__MATERIAL SUPPLIED__

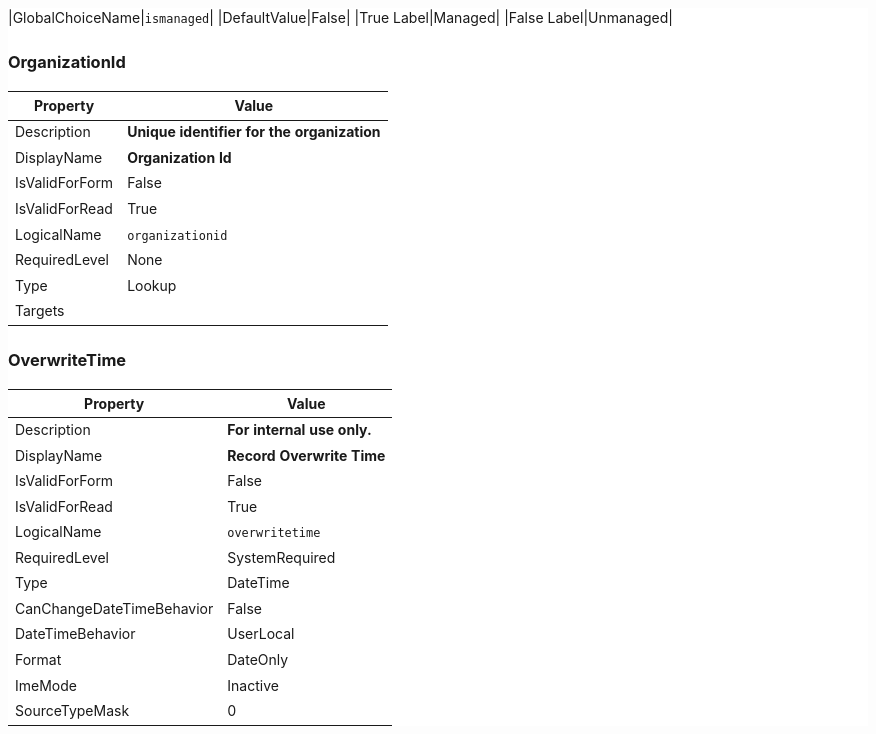 |GlobalChoiceName|`ismanaged`|
|DefaultValue|False|
|True Label|Managed|
|False Label|Unmanaged|

### <a name="BKMK_OrganizationId"></a> OrganizationId

|Property|Value|
|---|---|
|Description|**Unique identifier for the organization**|
|DisplayName|**Organization Id**|
|IsValidForForm|False|
|IsValidForRead|True|
|LogicalName|`organizationid`|
|RequiredLevel|None|
|Type|Lookup|
|Targets||

### <a name="BKMK_OverwriteTime"></a> OverwriteTime

|Property|Value|
|---|---|
|Description|**For internal use only.**|
|DisplayName|**Record Overwrite Time**|
|IsValidForForm|False|
|IsValidForRead|True|
|LogicalName|`overwritetime`|
|RequiredLevel|SystemRequired|
|Type|DateTime|
|CanChangeDateTimeBehavior|False|
|DateTimeBehavior|UserLocal|
|Format|DateOnly|
|ImeMode|Inactive|
|SourceTypeMask|0|
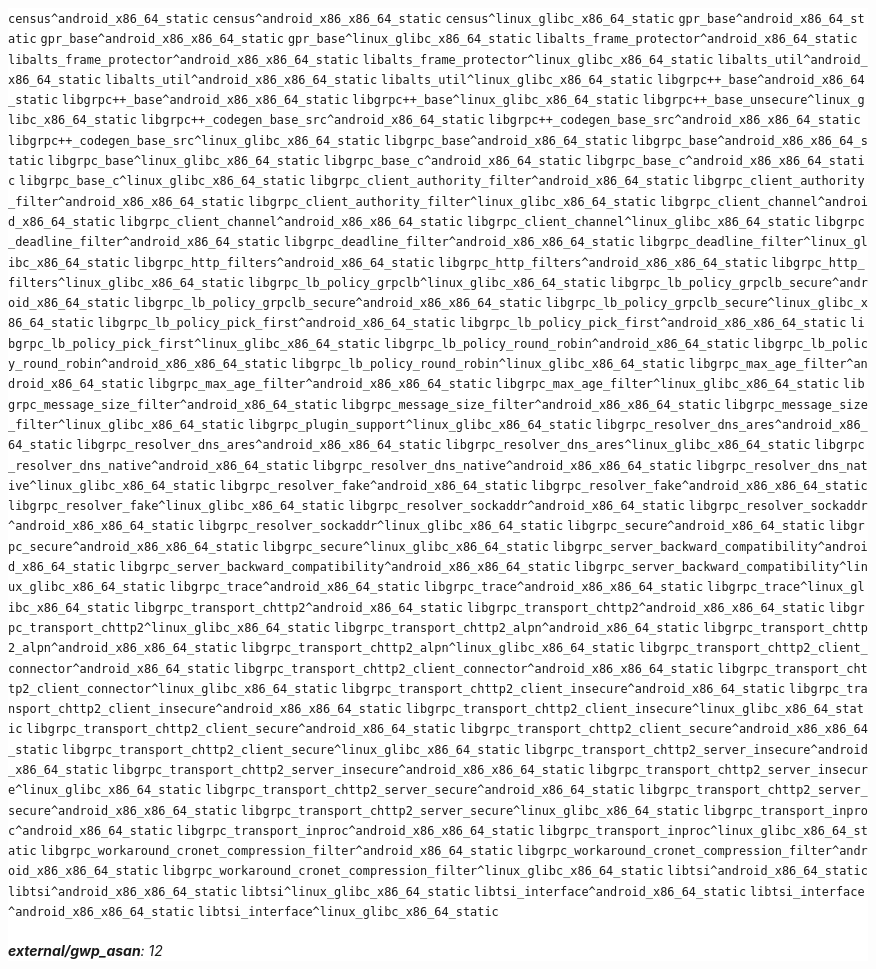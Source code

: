 `census^android_x86_64_static` `census^android_x86_x86_64_static` `census^linux_glibc_x86_64_static` `gpr_base^android_x86_64_static` `gpr_base^android_x86_x86_64_static` `gpr_base^linux_glibc_x86_64_static` `libalts_frame_protector^android_x86_64_static` `libalts_frame_protector^android_x86_x86_64_static` `libalts_frame_protector^linux_glibc_x86_64_static` `libalts_util^android_x86_64_static` `libalts_util^android_x86_x86_64_static` `libalts_util^linux_glibc_x86_64_static` `libgrpc++_base^android_x86_64_static` `libgrpc++_base^android_x86_x86_64_static` `libgrpc++_base^linux_glibc_x86_64_static` `libgrpc++_base_unsecure^linux_glibc_x86_64_static` `libgrpc++_codegen_base_src^android_x86_64_static` `libgrpc++_codegen_base_src^android_x86_x86_64_static` `libgrpc++_codegen_base_src^linux_glibc_x86_64_static` `libgrpc_base^android_x86_64_static` `libgrpc_base^android_x86_x86_64_static` `libgrpc_base^linux_glibc_x86_64_static` `libgrpc_base_c^android_x86_64_static` `libgrpc_base_c^android_x86_x86_64_static` `libgrpc_base_c^linux_glibc_x86_64_static` `libgrpc_client_authority_filter^android_x86_64_static` `libgrpc_client_authority_filter^android_x86_x86_64_static` `libgrpc_client_authority_filter^linux_glibc_x86_64_static` `libgrpc_client_channel^android_x86_64_static` `libgrpc_client_channel^android_x86_x86_64_static` `libgrpc_client_channel^linux_glibc_x86_64_static` `libgrpc_deadline_filter^android_x86_64_static` `libgrpc_deadline_filter^android_x86_x86_64_static` `libgrpc_deadline_filter^linux_glibc_x86_64_static` `libgrpc_http_filters^android_x86_64_static` `libgrpc_http_filters^android_x86_x86_64_static` `libgrpc_http_filters^linux_glibc_x86_64_static` `libgrpc_lb_policy_grpclb^linux_glibc_x86_64_static` `libgrpc_lb_policy_grpclb_secure^android_x86_64_static` `libgrpc_lb_policy_grpclb_secure^android_x86_x86_64_static` `libgrpc_lb_policy_grpclb_secure^linux_glibc_x86_64_static` `libgrpc_lb_policy_pick_first^android_x86_64_static` `libgrpc_lb_policy_pick_first^android_x86_x86_64_static` `libgrpc_lb_policy_pick_first^linux_glibc_x86_64_static` `libgrpc_lb_policy_round_robin^android_x86_64_static` `libgrpc_lb_policy_round_robin^android_x86_x86_64_static` `libgrpc_lb_policy_round_robin^linux_glibc_x86_64_static` `libgrpc_max_age_filter^android_x86_64_static` `libgrpc_max_age_filter^android_x86_x86_64_static` `libgrpc_max_age_filter^linux_glibc_x86_64_static` `libgrpc_message_size_filter^android_x86_64_static` `libgrpc_message_size_filter^android_x86_x86_64_static` `libgrpc_message_size_filter^linux_glibc_x86_64_static` `libgrpc_plugin_support^linux_glibc_x86_64_static` `libgrpc_resolver_dns_ares^android_x86_64_static` `libgrpc_resolver_dns_ares^android_x86_x86_64_static` `libgrpc_resolver_dns_ares^linux_glibc_x86_64_static` `libgrpc_resolver_dns_native^android_x86_64_static` `libgrpc_resolver_dns_native^android_x86_x86_64_static` `libgrpc_resolver_dns_native^linux_glibc_x86_64_static` `libgrpc_resolver_fake^android_x86_64_static` `libgrpc_resolver_fake^android_x86_x86_64_static` `libgrpc_resolver_fake^linux_glibc_x86_64_static` `libgrpc_resolver_sockaddr^android_x86_64_static` `libgrpc_resolver_sockaddr^android_x86_x86_64_static` `libgrpc_resolver_sockaddr^linux_glibc_x86_64_static` `libgrpc_secure^android_x86_64_static` `libgrpc_secure^android_x86_x86_64_static` `libgrpc_secure^linux_glibc_x86_64_static` `libgrpc_server_backward_compatibility^android_x86_64_static` `libgrpc_server_backward_compatibility^android_x86_x86_64_static` `libgrpc_server_backward_compatibility^linux_glibc_x86_64_static` `libgrpc_trace^android_x86_64_static` `libgrpc_trace^android_x86_x86_64_static` `libgrpc_trace^linux_glibc_x86_64_static` `libgrpc_transport_chttp2^android_x86_64_static` `libgrpc_transport_chttp2^android_x86_x86_64_static` `libgrpc_transport_chttp2^linux_glibc_x86_64_static` `libgrpc_transport_chttp2_alpn^android_x86_64_static` `libgrpc_transport_chttp2_alpn^android_x86_x86_64_static` `libgrpc_transport_chttp2_alpn^linux_glibc_x86_64_static` `libgrpc_transport_chttp2_client_connector^android_x86_64_static` `libgrpc_transport_chttp2_client_connector^android_x86_x86_64_static` `libgrpc_transport_chttp2_client_connector^linux_glibc_x86_64_static` `libgrpc_transport_chttp2_client_insecure^android_x86_64_static` `libgrpc_transport_chttp2_client_insecure^android_x86_x86_64_static` `libgrpc_transport_chttp2_client_insecure^linux_glibc_x86_64_static` `libgrpc_transport_chttp2_client_secure^android_x86_64_static` `libgrpc_transport_chttp2_client_secure^android_x86_x86_64_static` `libgrpc_transport_chttp2_client_secure^linux_glibc_x86_64_static` `libgrpc_transport_chttp2_server_insecure^android_x86_64_static` `libgrpc_transport_chttp2_server_insecure^android_x86_x86_64_static` `libgrpc_transport_chttp2_server_insecure^linux_glibc_x86_64_static` `libgrpc_transport_chttp2_server_secure^android_x86_64_static` `libgrpc_transport_chttp2_server_secure^android_x86_x86_64_static` `libgrpc_transport_chttp2_server_secure^linux_glibc_x86_64_static` `libgrpc_transport_inproc^android_x86_64_static` `libgrpc_transport_inproc^android_x86_x86_64_static` `libgrpc_transport_inproc^linux_glibc_x86_64_static` `libgrpc_workaround_cronet_compression_filter^android_x86_64_static` `libgrpc_workaround_cronet_compression_filter^android_x86_x86_64_static` `libgrpc_workaround_cronet_compression_filter^linux_glibc_x86_64_static` `libtsi^android_x86_64_static` `libtsi^android_x86_x86_64_static` `libtsi^linux_glibc_x86_64_static` `libtsi_interface^android_x86_64_static` `libtsi_interface^android_x86_x86_64_static` `libtsi_interface^linux_glibc_x86_64_static`
###### **external/gwp_asan**: 12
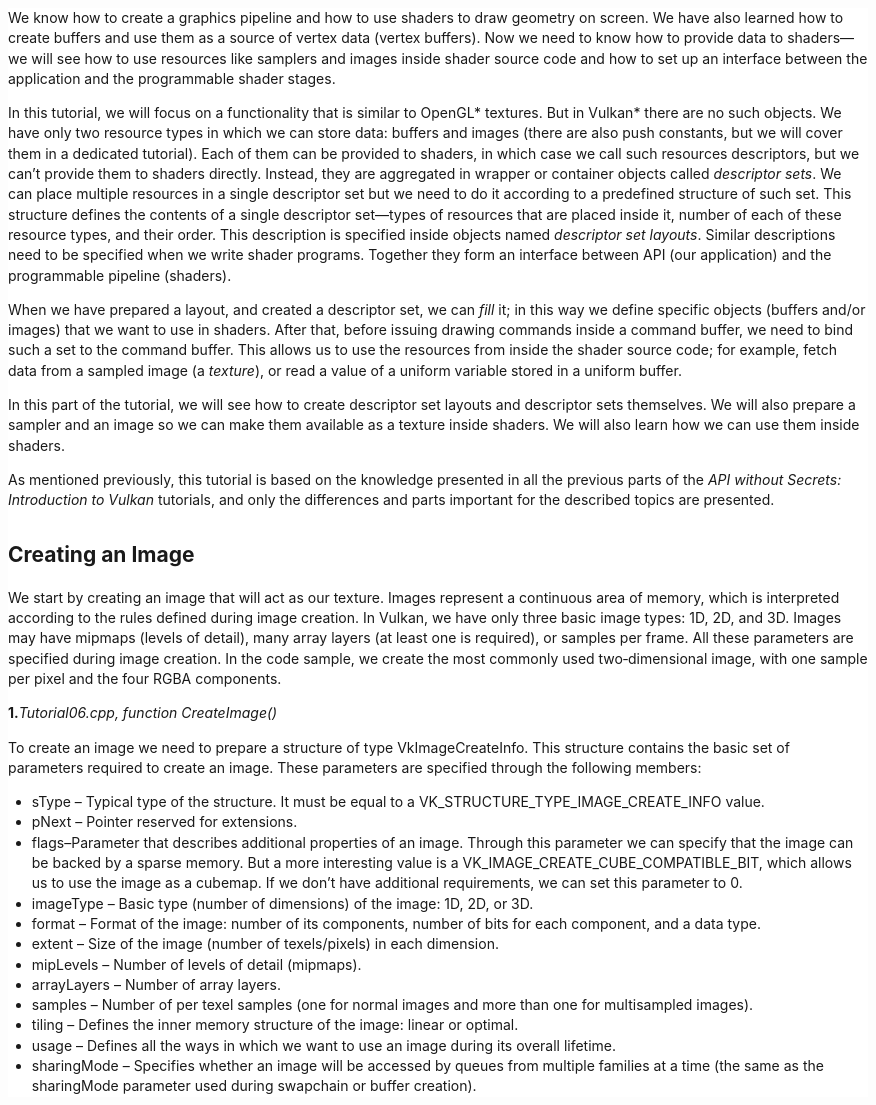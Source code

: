 We know how to create a graphics pipeline and how to use shaders to draw geometry on screen. We have also learned how to create buffers and use them as a source of vertex data (vertex buffers). Now we need to know how to provide data to shaders—we will see how to use resources like samplers and images inside shader source code and how to set up an interface between the application and the programmable shader stages.

In this tutorial, we will focus on a functionality that is similar to OpenGL\* textures. But in Vulkan\* there are no such objects. We have only two resource types in which we can store data: buffers and images (there are also push constants, but we will cover them in a dedicated tutorial). Each of them can be provided to shaders, in which case we call such resources descriptors, but we can’t provide them to shaders directly. Instead, they are aggregated in wrapper or container objects called _descriptor sets_. We can place multiple resources in a single descriptor set but we need to do it according to a predefined structure of such set. This structure defines the contents of a single descriptor set—types of resources that are placed inside it, number of each of these resource types, and their order. This description is specified inside objects named _descriptor set layouts_. Similar descriptions need to be specified when we write shader programs. Together they form an interface between API (our application) and the programmable pipeline (shaders).

When we have prepared a layout, and created a descriptor set, we can _fill_ it; in this way we define specific objects (buffers and/or images) that we want to use in shaders. After that, before issuing drawing commands inside a command buffer, we need to bind such a set to the command buffer. This allows us to use the resources from inside the shader source code; for example, fetch data from a sampled image (a _texture_), or read a value of a uniform variable stored in a uniform buffer.

In this part of the tutorial, we will see how to create descriptor set layouts and descriptor sets themselves. We will also prepare a sampler and an image so we can make them available as a texture inside shaders. We will also learn how we can use them inside shaders.

As mentioned previously, this tutorial is based on the knowledge presented in all the previous parts of the _API without Secrets: Introduction to Vulkan_ tutorials, and only the differences and parts important for the described topics are presented.

## Creating an Image

We start by creating an image that will act as our texture. Images represent a continuous area of memory, which is interpreted according to the rules defined during image creation. In Vulkan, we have only three basic image types: 1D, 2D, and 3D. Images may have mipmaps (levels of detail), many array layers (at least one is required), or samples per frame. All these parameters are specified during image creation. In the code sample, we create the most commonly used two‑dimensional image, with one sample per pixel and the four RGBA components.

**1.**_Tutorial06.cpp, function CreateImage()_

To create an image we need to prepare a structure of type VkImageCreateInfo. This structure contains the basic set of parameters required to create an image. These parameters are specified through the following members:

* sType – Typical type of the structure. It must be equal to a VK\_STRUCTURE\_TYPE\_IMAGE\_CREATE\_INFO value.
* pNext – Pointer reserved for extensions.
* flags–Parameter that describes additional properties of an image. Through this parameter we can specify that the image can be backed by a sparse memory. But a more interesting value is a VK\_IMAGE\_CREATE\_CUBE\_COMPATIBLE\_BIT, which allows us to use the image as a cubemap. If we don’t have additional requirements, we can set this parameter to 0.
* imageType – Basic type (number of dimensions) of the image: 1D, 2D, or 3D.
* format – Format of the image: number of its components, number of bits for each component, and a data type.
* extent – Size of the image (number of texels/pixels) in each dimension.
* mipLevels – Number of levels of detail (mipmaps).
* arrayLayers – Number of array layers.
* samples – Number of per texel samples (one for normal images and more than one for multisampled images).
* tiling – Defines the inner memory structure of the image: linear or optimal.
* usage – Defines all the ways in which we want to use an image during its overall lifetime.
* sharingMode – Specifies whether an image will be accessed by queues from multiple families at a time (the same as the sharingMode parameter used during swapchain or buffer creation).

__DIRECTIONS__
From the records above, copy each line in which the string "allows" occurs.

__RESULT OF THIS TASK__
When we have prepared a layout, and created a descriptor set, we can _fill_ it; in this way we define specific objects (buffers and/or images) that we want to use in shaders. After that, before issuing drawing commands inside a command buffer, we need to bind such a set to the command buffer. This allows us to use the resources from inside the shader source code; for example, fetch data from a sampled image (a _texture_), or read a value of a uniform variable stored in a uniform buffer.
* flags–Parameter that describes additional properties of an image. Through this parameter we can specify that the image can be backed by a sparse memory. But a more interesting value is a VK\_IMAGE\_CREATE\_CUBE\_COMPATIBLE\_BIT, which allows us to use the image as a cubemap. If we don’t have additional requirements, we can set this parameter to 0.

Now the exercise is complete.